À mon Vénéré futur administrateur de la phynance publique !
Nous avons tous les deux quelques controverses doctrinales : un de nos sujets favori reste le sort de la TVA sociale.
Lui veut l'appeler « TVA », pour être censée fonctionner comme de la TVA (impôt indirect sur la marge brute des assujettis, financé par le consommateur dans le prix de vente TTC, non assujetti par définition) ; et « sociale » pour échapper aux plafonds fixés par l'Europe, à 25 %.
D'autres veulent l'appeler « Cotisation Sociale sur la Valeur Ajoutée » et vous vous souvîntes tous que l'année passée, ça m'avait quelque peu hérissé le poil sur la tête et sur le menton !
Pourquoi ?
Non pas parce que c'était une idée au « Chi finissant », mais parce qu'il y a plusieurs définitions de la « Valeur Ajoutée » ! C'est comme ça et les gens qui causent dans le poste sans savoir de quoi ils causent, ça a une tendance indéniable à faire monter ma tension et à perturber ma sereine digestion !
Revenons donc à nos moutons. Globalement les prélèvements obligatoires en tout genre de ce pays représentent environ 6 mois de « création de valeur », tout confondu...
On ne va pas s'éterniser, l'activité du préposé au carrefour du coin en uniforme, il crée du PIB à s'agiter avec son bâton. Pour moi il en consomme puisqu'il émarge au budget de la Nation.
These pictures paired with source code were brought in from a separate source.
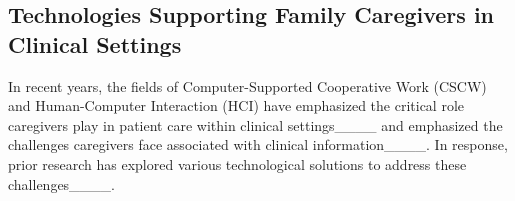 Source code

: 





\subsection{Technologies Supporting Family Caregivers in Clinical Settings}


In recent years, the fields of Computer-Supported Cooperative Work (CSCW) and Human-Computer Interaction (HCI) have emphasized the critical role caregivers play in patient care within clinical settings____ and emphasized the challenges caregivers face associated with clinical information____. In response, prior research has explored various technological solutions to address these challenges____.


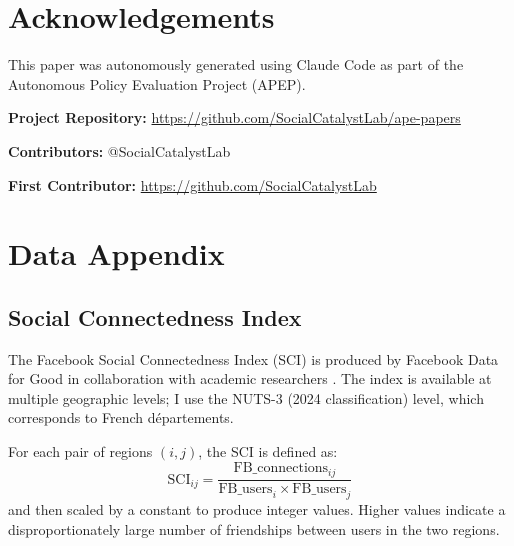 \documentclass[12pt]{article}
\newcommand{\depts}{d\'{e}partements}
\begin{document}
\section*{Acknowledgements}

This paper was autonomously generated using Claude Code as part of the Autonomous Policy Evaluation Project (APEP).

\noindent\textbf{Project Repository:} \url{https://github.com/SocialCatalystLab/ape-papers}

\noindent\textbf{Contributors:} @SocialCatalystLab

\noindent\textbf{First Contributor:} \url{https://github.com/SocialCatalystLab}

\label{apep_main_text_end}
\newpage


\newpage
\appendix


\section{Data Appendix}
\label{app:data}

\subsection{Social Connectedness Index}

The Facebook Social Connectedness Index (SCI) is produced by Facebook Data for Good in collaboration with academic researchers \citep{bailey2018social, bailey2020social}. The index is available at multiple geographic levels; I use the NUTS-3 (2024 classification) level, which corresponds to French \depts{}.

For each pair of regions $(i, j)$, the SCI is defined as:
\begin{equation}
\text{SCI}_{ij} = \frac{\text{FB\_connections}_{ij}}{\text{FB\_users}_i \times \text{FB\_users}_j}
\end{equation}
and then scaled by a constant to produce integer values. Higher values indicate a disproportionately large number of friendships between users in the two regions.
\end{document}
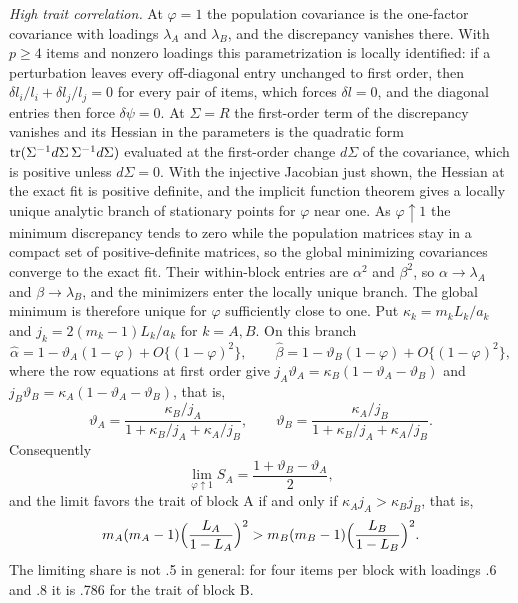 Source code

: \textit{High trait correlation.} At $\varphi=1$ the population covariance is the one-factor covariance with loadings $\lambda_A$ and $\lambda_B$, and the discrepancy vanishes there. With $p\ge4$ items and nonzero loadings this parametrization is locally identified: if a perturbation leaves every off-diagonal entry unchanged to first order, then $\delta l_i/l_i+\delta l_j/l_j=0$ for every pair of items, which forces $\delta l=0$, and the diagonal entries then force $\delta\psi=0$. At $\Sigma=R$ the first-order term of the discrepancy vanishes and its Hessian in the parameters is the quadratic form $\operatorname{tr}(\Sigma^{-1}d\Sigma\,\Sigma^{-1}d\Sigma)$ evaluated at the first-order change $d\Sigma$ of the covariance, which is positive unless $d\Sigma=0$. With the injective Jacobian just shown, the Hessian at the exact fit is positive definite, and the implicit function theorem gives a locally unique analytic branch of stationary points for $\varphi$ near one. As $\varphi\uparrow1$ the minimum discrepancy tends to zero while the population matrices stay in a compact set of positive-definite matrices, so the global minimizing covariances converge to the exact fit. Their within-block entries are $\alpha^2$ and $\beta^2$, so $\alpha\to\lambda_A$ and $\beta\to\lambda_B$, and the minimizers enter the locally unique branch. The global minimum is therefore unique for $\varphi$ sufficiently close to one. Put $\kappa_k=m_kL_k/a_k$ and $j_k=2(m_k-1)L_k/a_k$ for $k=A,B$. On this branch
\[
\hat\alpha=1-\vartheta_A(1-\varphi)+O\{(1-\varphi)^2\},\qquad
\hat\beta=1-\vartheta_B(1-\varphi)+O\{(1-\varphi)^2\},
\]
where the row equations at first order give $j_A\vartheta_A=\kappa_B(1-\vartheta_A-\vartheta_B)$ and $j_B\vartheta_B=\kappa_A(1-\vartheta_A-\vartheta_B)$, that is,
\[
\vartheta_A=\frac{\kappa_B/j_A}{1+\kappa_B/j_A+\kappa_A/j_B},\qquad
\vartheta_B=\frac{\kappa_A/j_B}{1+\kappa_B/j_A+\kappa_A/j_B} .
\]
Consequently
\[
\lim_{\varphi\uparrow1}S_A=\frac{1+\vartheta_B-\vartheta_A}2 ,
\]
and the limit favors the trait of block A if and only if $\kappa_Aj_A>\kappa_Bj_B$, that is,
\[
m_A(m_A-1)\Bigl(\frac{L_A}{1-L_A}\Bigr)^2>m_B(m_B-1)\Bigl(\frac{L_B}{1-L_B}\Bigr)^2 .
\]
The limiting share is not .5 in general: for four items per block with loadings .6 and .8 it is .786 for the trait of block B.

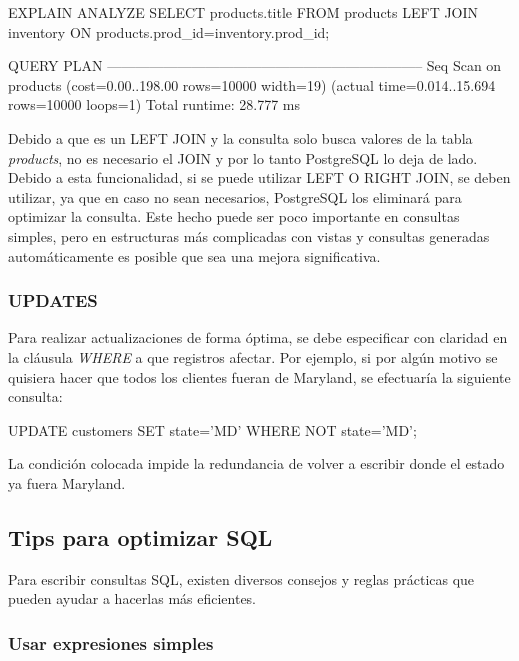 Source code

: \begin{pyglist}
EXPLAIN ANALYZE SELECT products.title FROM products LEFT JOIN inventory
ON products.prod_id=inventory.prod_id;

    QUERY PLAN                                                  
--------------------------------------------------------------------
 Seq Scan on products  (cost=0.00..198.00 rows=10000 width=19)
                      (actual time=0.014..15.694 rows=10000 loops=1)
 Total runtime: 28.777 ms
\end{pyglist}

Debido a que es un LEFT JOIN y la consulta solo busca valores de la tabla \textit{products}, no es necesario el JOIN y por lo tanto PostgreSQL lo deja de lado.\\

Debido a esta funcionalidad, si se puede utilizar LEFT O RIGHT JOIN, se deben utilizar, ya que en caso no sean necesarios, PostgreSQL los eliminará para optimizar la consulta. Este hecho puede ser poco importante en consultas simples, pero en estructuras más complicadas con vistas y consultas generadas automáticamente es posible que sea una mejora significativa.

\subsubsection{UPDATES}

Para realizar actualizaciones de forma óptima, se debe especificar con claridad en la cláusula \textit{WHERE} a que registros afectar. Por ejemplo, si por algún motivo se quisiera hacer que todos los clientes fueran de Maryland, se efectuaría la siguiente consulta:\\

\begin{pyglist}
UPDATE customers SET state='MD' WHERE NOT state='MD';
\end{pyglist}

La condición colocada impide la redundancia de volver a escribir donde el estado ya fuera Maryland.

\subsection{Tips para optimizar SQL}

Para escribir consultas SQL, existen diversos consejos y reglas prácticas que pueden ayudar a hacerlas más eficientes.

\subsubsection{Usar expresiones simples}

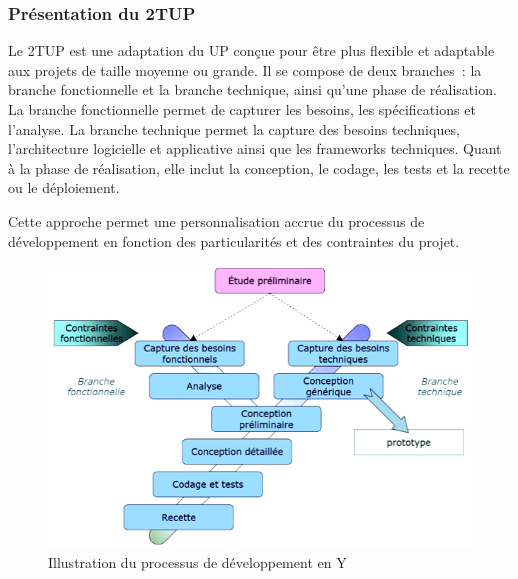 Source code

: \subsubsection{Présentation du 2TUP}
Le 2TUP est une adaptation du UP conçue pour être plus flexible et adaptable aux
projets de taille moyenne ou grande. Il se compose de deux branches : la branche
fonctionnelle et la branche technique, ainsi qu’une phase de réalisation.
La branche fonctionnelle permet de capturer les besoins, les spécifications et
l’analyse. La branche technique permet la capture des besoins techniques, l’architecture
logicielle et applicative ainsi que les frameworks techniques. Quant à la phase
de réalisation, elle inclut la conception, le codage, les tests et la recette
ou le déploiement.

Cette approche permet une personnalisation accrue du processus de développement en
fonction des particularités et des contraintes du projet.

\newpage
\begin{figure}[htbp]
  \includegraphics{./figure/illustrationDeveloppementEnY.png}
  \caption{Illustration du processus de développement en Y}
\end{figure}


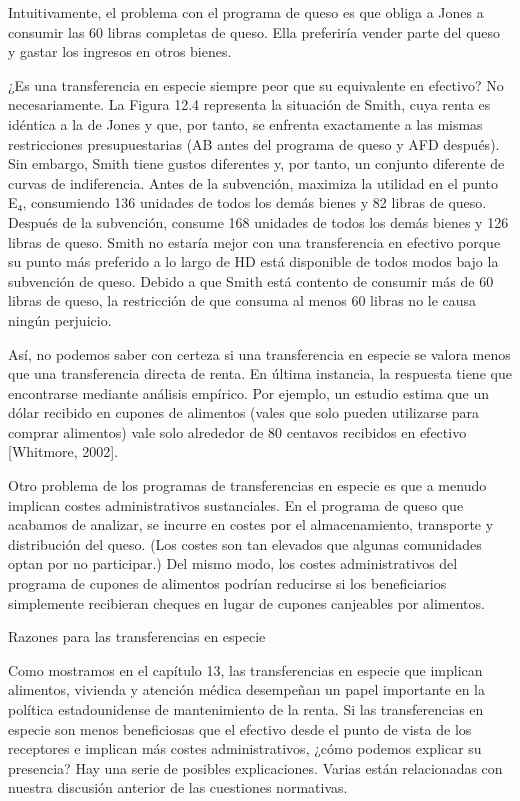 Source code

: \documentclass[10pt,a4paper]{article}
\begin{document}
Intuitivamente, el problema con el programa de queso es que obliga a Jones a consumir las 60 libras completas de queso. Ella preferiría vender parte del queso y gastar los ingresos en otros bienes.

¿Es una transferencia en especie siempre peor que su equivalente en efectivo? No necesariamente. La Figura 12.4 representa la situación de Smith, cuya renta es idéntica a la de Jones y que, por tanto, se enfrenta exactamente a las mismas restricciones presupuestarias (AB antes del programa de queso y AFD después). Sin embargo, Smith tiene gustos diferentes y, por tanto, un conjunto diferente de curvas de indiferencia. Antes de la subvención, maximiza la utilidad en el punto E₄, consumiendo 136 unidades de todos los demás bienes y 82 libras de queso. Después de la subvención, consume 168 unidades de todos los demás bienes y 126 libras de queso. Smith no estaría mejor con una transferencia en efectivo porque su punto más preferido a lo largo de HD está disponible de todos modos bajo la subvención de queso. Debido a que Smith está contento de consumir más de 60 libras de queso, la restricción de que consuma al menos 60 libras no le causa ningún perjuicio.

Así, no podemos saber con certeza si una transferencia en especie se valora menos que una transferencia directa de renta. En última instancia, la respuesta tiene que encontrarse mediante análisis empírico. Por ejemplo, un estudio estima que un dólar recibido en cupones de alimentos (vales que solo pueden utilizarse para comprar alimentos) vale solo alrededor de 80 centavos recibidos en efectivo [Whitmore, 2002].

Otro problema de los programas de transferencias en especie es que a menudo implican costes administrativos sustanciales. En el programa de queso que acabamos de analizar, se incurre en costes por el almacenamiento, transporte y distribución del queso. (Los costes son tan elevados que algunas comunidades optan por no participar.) Del mismo modo, los costes administrativos del programa de cupones de alimentos podrían reducirse si los beneficiarios simplemente recibieran cheques en lugar de cupones canjeables por alimentos.

Razones para las transferencias en especie

Como mostramos en el capítulo 13, las transferencias en especie que implican alimentos, vivienda y atención médica desempeñan un papel importante en la política estadounidense de mantenimiento de la renta. Si las transferencias en especie son menos beneficiosas que el efectivo desde el punto de vista de los receptores e implican más costes administrativos, ¿cómo podemos explicar su presencia? Hay una serie de posibles explicaciones. Varias están relacionadas con nuestra discusión anterior de las cuestiones normativas.
\end{document}
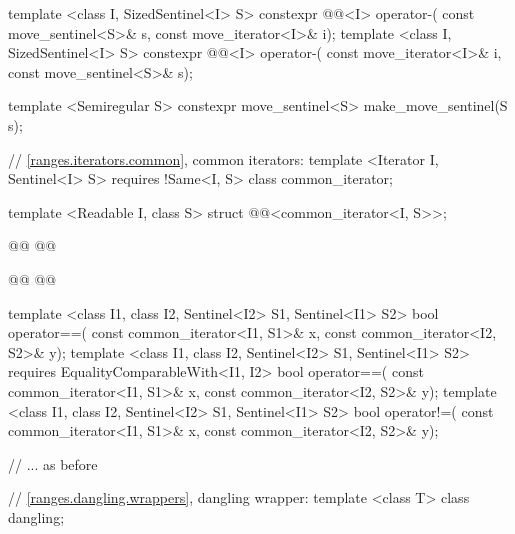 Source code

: \begin{codeblock}
{{    template <class I, SizedSentinel<I> S>
      constexpr @@<I> operator-(
        const move_sentinel<S>& s, const move_iterator<I>& i);
    template <class I, SizedSentinel<I> S>
      constexpr @@<I> operator-(
        const move_iterator<I>& i, const move_sentinel<S>& s);

    template <Semiregular S>
      constexpr move_sentinel<S> make_move_sentinel(S s);

    // \ref{ranges.iterators.common}, common iterators:
    template <Iterator I, Sentinel<I> S>
      requires !Same<I, S>
    class common_iterator;

    template <Readable I, class S>
    struct @@<common_iterator<I, S>>;

    @@
    @@

    @@
    @@

    template <class I1, class I2, Sentinel<I2> S1, Sentinel<I1> S2>
    bool operator==(
      const common_iterator<I1, S1>& x, const common_iterator<I2, S2>& y);
    template <class I1, class I2, Sentinel<I2> S1, Sentinel<I1> S2>
      requires EqualityComparableWith<I1, I2>
    bool operator==(
      const common_iterator<I1, S1>& x, const common_iterator<I2, S2>& y);
    template <class I1, class I2, Sentinel<I2> S1, Sentinel<I1> S2>
    bool operator!=(
      const common_iterator<I1, S1>& x, const common_iterator<I2, S2>& y);

    // ... as before

    // \ref{ranges.dangling.wrappers}, dangling wrapper:
    template <class T> class dangling;

}}
\end{codeblock}
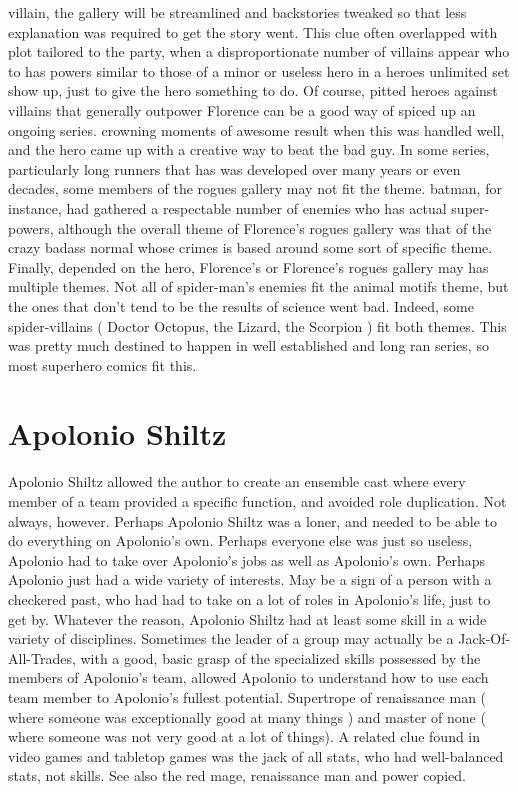 \documentclass[12pt]{book}
\begin{document}
villain, the gallery will be streamlined and backstories tweaked so that less explanation was required to get the story went. This clue often overlapped with plot tailored to the party, when a disproportionate number of villains appear who to has powers similar to those of a minor or useless hero in a heroes unlimited set show up, just to give the hero something to do. Of course, pitted heroes against villains that generally outpower Florence can be a good way of spiced up an ongoing series. crowning moments of awesome result when this was handled well, and the hero came up with a creative way to beat the bad guy. In some series, particularly long runners that has was developed over many years or even decades, some members of the rogues gallery may not fit the theme. batman, for instance, had gathered a respectable number of enemies who has actual super-powers, although the overall theme of Florence's rogues gallery was that of the crazy badass normal whose crimes is based around some sort of specific theme. Finally, depended on the hero, Florence's or Florence's rogues gallery may has multiple themes. Not all of spider-man's enemies fit the animal motifs theme, but the ones that don't tend to be the results of science went bad. Indeed, some spider-villains ( Doctor Octopus, the Lizard, the Scorpion ) fit both themes. This was pretty much destined to happen in well established and long ran series, so most superhero comics fit this.

\chapter{Apolonio Shiltz}
Apolonio Shiltz allowed the author to create an ensemble cast where every member of a team provided a specific function, and avoided role duplication. Not always, however. Perhaps Apolonio Shiltz was a loner, and needed to be able to do everything on Apolonio's own. Perhaps everyone else was just so useless, Apolonio had to take over Apolonio's jobs as well as Apolonio's own. Perhaps Apolonio just had a wide variety of interests. May be a sign of a person with a checkered past, who had had to take on a lot of roles in Apolonio's life, just to get by. Whatever the reason, Apolonio Shiltz had at least some skill in a wide variety of disciplines. Sometimes the leader of a group may actually be a Jack-Of-All-Trades, with a good, basic grasp of the specialized skills possessed by the members of Apolonio's team, allowed Apolonio to understand how to use each team member to Apolonio's fullest potential. Supertrope of renaissance man ( where someone was exceptionally good at many things ) and master of none ( where someone was not very good at a lot of things). A related clue found in video games and tabletop games was the jack of all stats, who had well-balanced stats, not skills. See also the red mage, renaissance man and power copied.
\end{document}
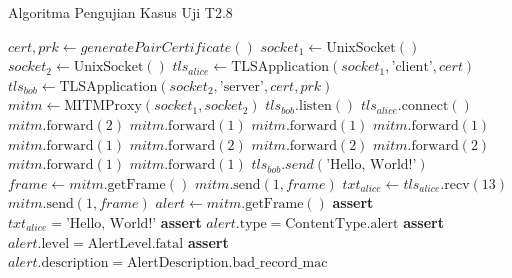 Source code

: \begin{algorithm}
  \caption{Algoritma Pengujian Kasus Uji T2.8}
  \label{alg:unit.test.t2.8}
  \begin{algorithmic}
    \State $cert, prk \gets generatePairCertificate()$
    \State $socket_1 \gets \text{UnixSocket}()$
    \State $socket_2 \gets \text{UnixSocket}()$
    \State $tls_{alice} \gets \text{TLSApplication}(socket_1, \text{'client'}, cert)$ 
    \State $tls_{bob} \gets \text{TLSApplication}(socket_2, \text{'server'}, cert, prk)$
    \State $mitm \gets \text{MITMProxy}(socket_1, socket_2)$
    \State
    \State $tls_{bob}.\text{listen}()$  
    \State $tls_{alice}.\text{connect}()$  
    \State
    \State $mitm.\text{forward}(2)$ 
    \State $mitm.\text{forward}(1)$ 
    \State $mitm.\text{forward}(1)$ 
    \State $mitm.\text{forward}(1)$ 
    \State $mitm.\text{forward}(1)$ 
    \State $mitm.\text{forward}(2)$ 
    \State $mitm.\text{forward}(2)$ 
    \State $mitm.\text{forward}(2)$ 
    \State $mitm.\text{forward}(1)$ 
    \State $mitm.\text{forward}(1)$ 
    \State
    \State $tls_{bob}.send(\text{'Hello, World!'})$
    \State $frame \gets mitm.\text{getFrame}()$
    \State $mitm.\text{send}(1, frame)$
    \State
    \State $txt_{alice} \gets tls_{alice}.\text{recv}(13)$
    \State $mitm.\text{send}(1, frame)$ 
    \State
    \State $alert \gets mitm.\text{getFrame}()$
    \State \textbf{assert} $txt_{alice} = \text{'Hello, World!'}$
    \State \textbf{assert} $alert.\text{type} = \text{ContentType.alert}$
    \State \textbf{assert} $alert.\text{level} = \text{AlertLevel.fatal}$
    \State \textbf{assert} $alert.\text{description} = \text{AlertDescription.bad\_record\_mac}$    
  \end{algorithmic}
\end{algorithm}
Mais on me dit aussi que les emplois (financiers) égalent les ressources (financières), donc l'un dans l'autre, son activité est neutre pour le PIB.
Admettons, sauf que si on se traîne régulièrement 20 % de déficits publics et budgétaires, c'est qu'il n'y a pas égalité...
Tout autant, dans ces 6 mois, il faut compter avec le financement des régimes sociaux, qui représentent un tout petit peu plus que les budgets de l'État et de ses démembrements.
Avec ses mêmes déficits, moins coûtatifs pour les générations futures (pas loin de 8 petits mignards, mais quand même !
Et le même raisonnement de « neutralité » sur l'évolution de la masse du PIB.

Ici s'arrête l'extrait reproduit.